Luís Marques Mendes
Luís Marques Mendes 19 de maio de 2019 às 20:47

Marques Mendes: Não vai acontecer nada à comenda de Sócrates?

As notas da semana de Marques Mendes no seu habitual comentário na SIC. O comentador fala sobre o campeonato de futebol, o caso Berardo, as eleições europeias, carga fiscal e o crescimento da economia.

BALANÇO DO CAMPEONATO DE FUTEBOL

 

  1. Prémio Consagração – Benfica
  • É um título merecido, em função da 2ª volta notável que realizou. Ganha por mérito próprio e por demérito alheio.
  • Na Guerra dos Tronos, depois da derrota de há um ano, o Benfica precisava desta Reconquista para recuperar a sua hegemonia nacional. 
  1. Prémio Desilusão – Porto
  • Estrategicamente, depois da vitória de há 1 ano, o FCPorto precisava desta vitória para se consolidar e quebrar o ritmo do Benfica.
  • Não conseguiu por culpa própria. Teve 7 pontos de avanço, teve condições para ganhar tudo e corre o risco de perder tudo, se perder a Taça de Portugal. Uma derrota a deixar marcas. 
  1. Prémio Resistência – Sporting
  • Depois do historial de loucura e desilusão de há 1 ano, fez uma época notável: 3º lugar, Taça da Liga, Finalista da Taça de Portugal.
  • Conclusão: a credibilidade venceu o populismo e a megalomania.

 

  1. Prémio Superação – Moreirense
  • Uma equipa de uma freguesia de Guimarães.
  • Depois de ter ganho a Taça da Liga há um ano, termina o campeonato em 5º lugar, à frente de clubes com orçamentos maiores e mais elevados.
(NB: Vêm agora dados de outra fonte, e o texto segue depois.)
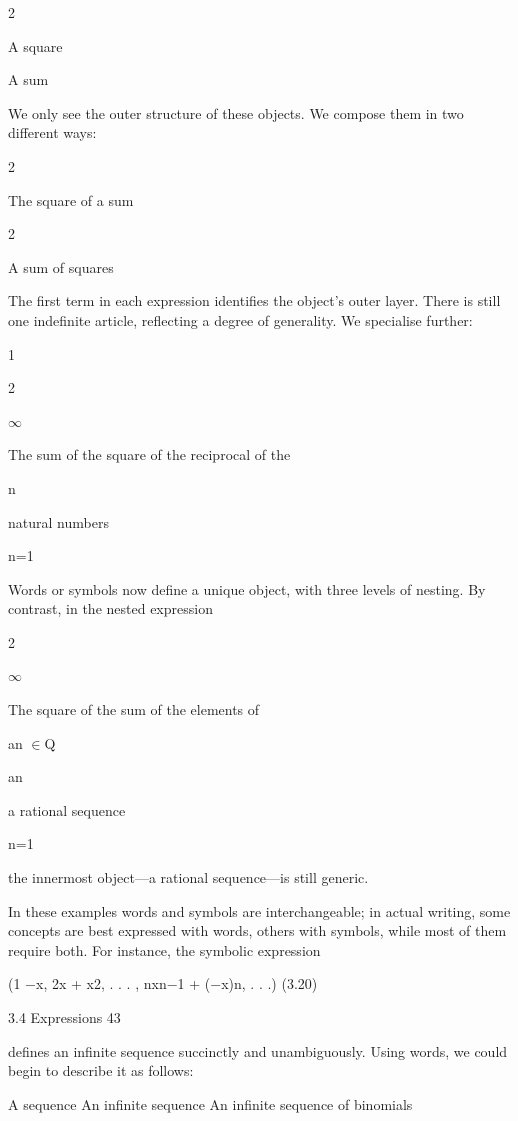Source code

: \documentclass[11pt]{article}
\theoremstyle{plain}
\theoremstyle{definition}
\begin{document}
2

\textperiodcentered{} \textperiodcentered{} \textperiodcentered{} A square

\textperiodcentered{} \textperiodcentered{} \textperiodcentered{} A sum

We only see the outer structure of these objects. We compose them in two different ways:

2

\textperiodcentered{} \textperiodcentered{} \textperiodcentered{}

The square of a sum

2

\textperiodcentered{} \textperiodcentered{} \textperiodcentered{} A sum of squares

The first term in each expression identifies the object's outer layer. There is still one indefinite article, reflecting a degree of generality. We specialise further:

1

2

$\infty$

The sum of the square of the reciprocal of the

n

natural numbers

n=1

Words or symbols now define a unique object, with three levels of nesting. By contrast, in the nested expression

2

$\infty$

The square of the sum of the elements of

an $\in$Q

an

a rational sequence

n=1

the innermost object---a rational sequence---is still generic.

In these examples words and symbols are interchangeable; in actual writing, some concepts are best expressed with words, others with symbols, while most of them require both. For instance, the symbolic expression

(1 $-$x, 2x + x2, . . . , nxn$-$1 + ($-$x)n, . . .) (3.20)

3.4 Expressions 43

defines an infinite sequence succinctly and unambiguously. Using words, we could begin to describe it as follows:

A sequence An infinite sequence An infinite sequence of binomials
\end{document}

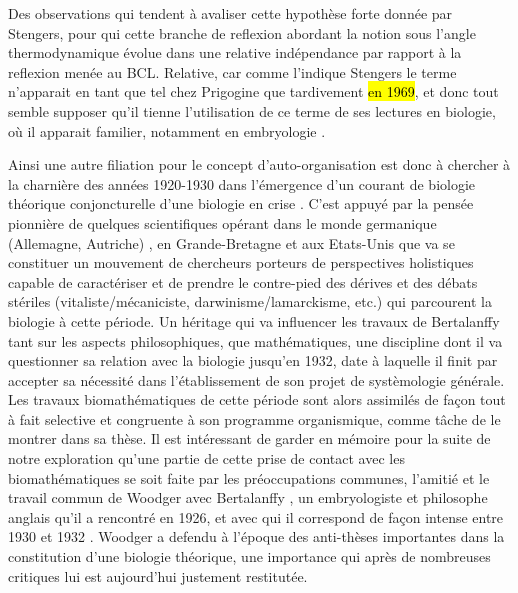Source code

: Des observations qui tendent à avaliser cette hypothèse forte donnée par Stengers, pour qui cette branche de reflexion abordant la notion sous l'angle thermodynamique évolue dans une relative indépendance par rapport à la reflexion menée au BCL. Relative, car comme l'indique Stengers le terme n'apparait en tant que tel chez Prigogine que tardivement \hl{en 1969}, et donc tout semble supposer qu'il tienne l'utilisation de ce terme de ses lectures en biologie, où il apparait familier, notamment en embryologie \autocite[64]{CREA1985}. 

Ainsi une autre filiation pour le concept d'auto-organisation \autocite[68]{CREA1985} est donc à chercher à la charnière des années 1920-1930 dans l'émergence d'un courant de biologie théorique conjoncturelle d'une biologie en crise \autocites[421-434]{Pouvreau2013}. C'est appuyé par la pensée pionnière de quelques scientifiques opérant dans le monde germanique (Allemagne, Autriche) \autocite{Drack2007b}, en Grande-Bretagne et aux Etats-Unis que va se constituer un mouvement de chercheurs porteurs de perspectives holistiques capable de caractériser et de prendre le contre-pied des dérives et des débats stériles (vitaliste/mécaniciste, darwinisme/lamarckisme, etc.) qui parcourent la biologie à cette période. \autocite[153-154]{Pouvreau2013} Un héritage qui va influencer les travaux de Bertalanffy tant sur les aspects philosophiques, que mathématiques, une discipline dont il va questionner sa relation avec la biologie \autocite{Pouvreau2005} jusqu'en 1932, date à laquelle il finit par accepter sa nécessité dans l'établissement de son projet de systèmologie générale. Les travaux biomathématiques de cette période sont alors assimilés de façon tout à fait selective et congruente à son programme organismique, comme tâche de le montrer \textcite[515]{Pouvreau2013} dans sa thèse. Il est intéressant de garder en mémoire pour la suite de notre exploration qu'une partie de cette prise de contact avec les biomathématiques se soit faite par les préoccupations communes, l'amitié et le travail commun de Woodger avec Bertalanffy \autocite[347,433]{Pouvreau2013}, un embryologiste et philosophe anglais qu'il a rencontré en 1926, et avec qui il correspond de façon intense entre 1930 et 1932 \autocite[165]{Pouvreau2013}. Woodger a defendu à l'époque des anti-thèses importantes dans la constitution d'une biologie théorique, une importance qui après de nombreuses critiques lui est aujourd'hui justement restitutée. \autocite{Nicholson2013}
Parece a descentralização a afirmar-se ao futebol
  1. Prémio Surpresa – Bruno Lage
  • Há 1 ano era um desconhecido. Há 5 meses era solução de transição e de recurso. Agora entrou para a história do Benfica.
  • Teve uma oportunidade e agarrou-a. Percebeu, como na política, que não há segunda oportunidade para criar uma primeira boa impressão
  1. Prémio Revelação – João Félix
  • É a coqueluche do Benfica. Parece que tem magia.
  • Já é exibido urbi et orbi. Um verdadeiro jackpot
  1. Prémio Confirmação – Bruno Fernandes
  • Fez uma época de ouro. Foi o abono de família do Sporting.
  • Agora, vai por certo para o mundo global. Mais um a mostrar que Portugal é cada vez mais um país aberto ao mundo e exportador de talentos. 
  1. Prémio Elefante no Estádio – Arbitragem
  • Como é habitual esteve no centro das atenções. Em matéria de árbitros, tivemos polemicas a mais, competência a menos, exagero dos dirigentes e bastante amadorismo do VAR. Uma boa experiência que carece de melhoras rápidas. 
  1. Prémio Corpo Estranho – Belenenses SAD
  • É um corpo estranho. É um Belenenses que perdeu o estádio, perdeu o emblema da Cruz de Cristo, perdeu adeptos e mesmo assim está na 1ª Liga. Como é possível? Só em Portugal.

 

O CASO BERARDO

 

Há neste caso três questões novas e distintas entre si que merecem especial atenção.

 

  1. Primeira questão: a condecoração de Berardo. José Miguel Júdice suscitou a questão e eu concordo. Apesar de não apreciar muito decisões "à la carte". Mas, já que foi aberto um precedente com Berardo, há um caso ainda pior do que o comendador madeirenseJosé Sócrates. Pouca gente sabe mas o ex-PM foi condecorado em 21 de Abril de 2005. Apesar de, também ele, não ter qualquer condenação, tudo o que é conhecido é, do ponto de vista ético e público, ainda mais grave para os interesses do país e para a imagem de Portugal do que o que sucedeu com Joe Berardo. Porque é um ex-PM. Mancha a imagem de Portugal. Tem maiores responsabilidades. Por isso, pergunto: não vai acontecer nada à comenda de Sócrates? Não se instaura também um procedimento disciplinar? 
  1. Segunda questão: as responsabilidades. Ao longo da semana, uns desvalorizam o comportamento de Berardo, considerando que maior culpa é dos Bancos; outros desvalorizam a responsabilidade dos Bancos e fazem de Berardo o único vilão.
  • Sejamos claros. Este é um caso sério de polícia e envolve todos: Berardo e os gestores da Banca. Todos têm sérias responsabilidades. Berardo, no mínimo, aldrabou os Bancos; no máximo, fez uma burla. Não merece perdão. Vários gestores ou foram negligentes ou praticaram gestão danosa. Não merecem desculpa. Não vale a pena estar a desculpar ou a desvalorizar ninguém. O que todos merecem é investigação e julgamento.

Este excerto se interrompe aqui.